I- Les fondements de la morale : la bonne volonté et le devoir
Dans la Fondation de la métaphysique des mœurs, Kant commence par poser que la seule chose absolument bonne en soi est la bonne volonté. Ce n’est ni la richesse, ni la puissance, ni même les talents de l’esprit qui sont moralement bons par nature, car ces qualités peuvent être mal utilisées. La bonne volonté, au contraire, est bonne en elle-même, indépendamment des résultats qu’elle produit.
Kant définit la bonne volonté comme la volonté qui agit par devoir, c’est-à-dire en obéissant à la loi morale dictée par la raison.
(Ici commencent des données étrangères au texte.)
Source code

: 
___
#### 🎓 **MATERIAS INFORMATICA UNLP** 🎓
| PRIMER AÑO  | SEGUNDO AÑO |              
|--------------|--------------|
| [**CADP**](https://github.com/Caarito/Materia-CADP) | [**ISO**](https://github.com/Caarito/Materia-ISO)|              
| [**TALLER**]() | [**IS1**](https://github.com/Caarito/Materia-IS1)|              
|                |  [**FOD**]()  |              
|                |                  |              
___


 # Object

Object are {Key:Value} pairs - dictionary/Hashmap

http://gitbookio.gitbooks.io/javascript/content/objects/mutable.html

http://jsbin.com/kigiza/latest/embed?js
Il distingue les actions conformes au devoir et les actions faites par devoir :
- Une action conforme au devoir peut être motivée par des intérêts personnels (par exemple, être honnête pour éviter des ennuis).
- Une action faite par devoir est accomplie uniquement parce que la loi morale l’exige, indépendamment des inclinations ou des conséquences.
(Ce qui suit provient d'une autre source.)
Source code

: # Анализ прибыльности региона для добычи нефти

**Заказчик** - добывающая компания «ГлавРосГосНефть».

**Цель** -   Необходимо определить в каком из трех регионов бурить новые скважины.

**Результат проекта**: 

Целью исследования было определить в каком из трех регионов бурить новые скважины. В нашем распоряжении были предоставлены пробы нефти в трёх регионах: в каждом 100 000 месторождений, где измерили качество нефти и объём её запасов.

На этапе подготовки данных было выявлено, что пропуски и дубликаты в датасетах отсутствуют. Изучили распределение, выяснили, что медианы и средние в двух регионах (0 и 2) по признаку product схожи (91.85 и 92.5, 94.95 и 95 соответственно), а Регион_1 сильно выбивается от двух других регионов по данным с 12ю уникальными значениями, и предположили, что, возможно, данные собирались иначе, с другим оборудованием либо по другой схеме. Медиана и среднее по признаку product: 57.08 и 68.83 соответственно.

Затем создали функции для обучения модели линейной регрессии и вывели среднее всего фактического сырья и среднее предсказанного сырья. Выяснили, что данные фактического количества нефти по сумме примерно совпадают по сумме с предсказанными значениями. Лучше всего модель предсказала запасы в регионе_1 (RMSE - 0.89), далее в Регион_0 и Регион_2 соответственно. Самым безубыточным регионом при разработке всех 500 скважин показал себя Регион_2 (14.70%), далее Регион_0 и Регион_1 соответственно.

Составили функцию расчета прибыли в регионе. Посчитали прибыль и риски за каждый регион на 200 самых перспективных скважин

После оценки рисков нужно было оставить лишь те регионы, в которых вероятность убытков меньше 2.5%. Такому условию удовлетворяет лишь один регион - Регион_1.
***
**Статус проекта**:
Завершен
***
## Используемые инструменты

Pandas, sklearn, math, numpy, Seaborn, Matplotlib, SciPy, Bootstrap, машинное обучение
La moralité d’une action, pour Kant, réside donc dans son intention (la volonté) et non dans ses résultats.
II- L'impératif catégorique
Le principe fondamental de la morale kantienne est l’impératif catégorique, qui constitue la loi suprême de la moralité. Dans la Fondation de la métaphysique des mœurs, Kant formule cet impératif de plusieurs façons complémentaires :
- Formulation de l’universalité :
"Agis uniquement d’après la maxime qui fait que tu peux vouloir en même temps qu’elle devienne une loi universelle."
Cette règle exige que nos actions soient guidées par des principes (ou maximes) qui pourraient être appliqués par tous, sans contradiction. Par exemple, mentir pour son propre avantage ne pourrait être universalisé, car cela détruirait la confiance entre les individus et rendrait le mensonge inefficace.
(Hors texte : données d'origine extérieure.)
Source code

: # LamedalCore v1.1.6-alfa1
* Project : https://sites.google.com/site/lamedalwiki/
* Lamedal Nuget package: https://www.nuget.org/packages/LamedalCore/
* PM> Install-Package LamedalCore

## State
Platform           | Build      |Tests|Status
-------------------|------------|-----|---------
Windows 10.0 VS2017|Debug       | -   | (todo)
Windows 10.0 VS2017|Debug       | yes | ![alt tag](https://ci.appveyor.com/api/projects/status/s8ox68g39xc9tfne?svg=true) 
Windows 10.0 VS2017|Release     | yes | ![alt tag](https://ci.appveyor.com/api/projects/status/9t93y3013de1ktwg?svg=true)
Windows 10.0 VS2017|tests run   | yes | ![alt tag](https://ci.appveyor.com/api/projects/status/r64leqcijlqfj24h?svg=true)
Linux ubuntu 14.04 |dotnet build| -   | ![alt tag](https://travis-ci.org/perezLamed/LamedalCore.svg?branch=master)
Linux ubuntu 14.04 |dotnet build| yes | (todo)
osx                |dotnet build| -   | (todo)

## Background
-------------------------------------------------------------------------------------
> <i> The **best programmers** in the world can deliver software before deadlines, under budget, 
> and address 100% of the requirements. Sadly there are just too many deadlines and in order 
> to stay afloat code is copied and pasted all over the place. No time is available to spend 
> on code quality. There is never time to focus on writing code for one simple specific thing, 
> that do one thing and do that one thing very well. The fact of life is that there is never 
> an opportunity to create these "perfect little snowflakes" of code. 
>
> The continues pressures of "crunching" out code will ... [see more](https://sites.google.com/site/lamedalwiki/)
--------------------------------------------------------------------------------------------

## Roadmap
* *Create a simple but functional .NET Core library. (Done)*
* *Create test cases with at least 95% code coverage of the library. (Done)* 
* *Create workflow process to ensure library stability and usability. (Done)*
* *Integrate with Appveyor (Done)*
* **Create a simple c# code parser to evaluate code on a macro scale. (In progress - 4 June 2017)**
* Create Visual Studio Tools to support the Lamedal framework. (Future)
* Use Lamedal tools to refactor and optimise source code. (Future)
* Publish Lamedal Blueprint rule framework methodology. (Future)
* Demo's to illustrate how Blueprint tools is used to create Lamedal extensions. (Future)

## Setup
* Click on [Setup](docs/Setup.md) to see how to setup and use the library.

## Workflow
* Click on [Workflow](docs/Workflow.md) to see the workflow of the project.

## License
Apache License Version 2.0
- Formulation de l’humanité :
"Agis de telle manière que tu traites l’humanité, aussi bien en ta personne qu’en celle d’autrui, toujours en même temps comme une fin, jamais simplement comme un moyen."
Cette formulation souligne la dignité de chaque être humain en tant que fin en soi. Il est interdit d’utiliser autrui comme un simple instrument pour atteindre nos propres objectifs, car chaque personne a une valeur intrinsèque.
- Formulation de l’autonomie :
"Agis de telle sorte que ta volonté puisse se considérer elle-même comme établissant universellement la loi."
Ici, Kant met l’accent sur la liberté et l’autonomie de la raison. Les êtres rationnels ne doivent pas obéir à des lois imposées de l’extérieur, mais agir selon les lois qu’ils se donnent eux-mêmes, en conformité avec la raison.
Ces formulations expriment une exigence de cohérence et de respect universel. La moralité, pour Kant, repose sur des principes objectifs qui transcendent les intérêts individuels et les inclinations subjectives.
III- La liberté comme fondement de la moralité
Dans la Critique de la raison pratique, Kant approfondit la relation entre morale et liberté. Il affirme que l’être humain est un être libre précisément parce qu’il est capable de se soumettre à des lois rationnelles. Cette liberté n’est pas un libre arbitre anarchique, mais une autonomie : la capacité de l’individu à se donner à lui-même ses propres lois morales, conformément à la raison.
Pour Kant, la liberté est donc la condition nécessaire de la morale. Si les actions humaines étaient déterminées uniquement par des causes naturelles ou des inclinations, elles ne pourraient pas être qualifiées de morales. En revanche, en agissant par devoir, l’homme manifeste sa liberté et son statut d’être rationnel.
IV- L'opposition au conséquentialisme
Selon Kant, une action peut être moralement juste même si elle mène à des résultats désagréables, tant qu’elle est conforme au devoir. Ce rejet du conséquentialisme découle de son principe selon lequel la moralité repose sur des lois universelles, et non sur des circonstances contingentes.
Par exemple, dire la vérité est un devoir moral, même si cela peut avoir des conséquences négatives, car mentir serait incompatible avec la loi universelle de la raison.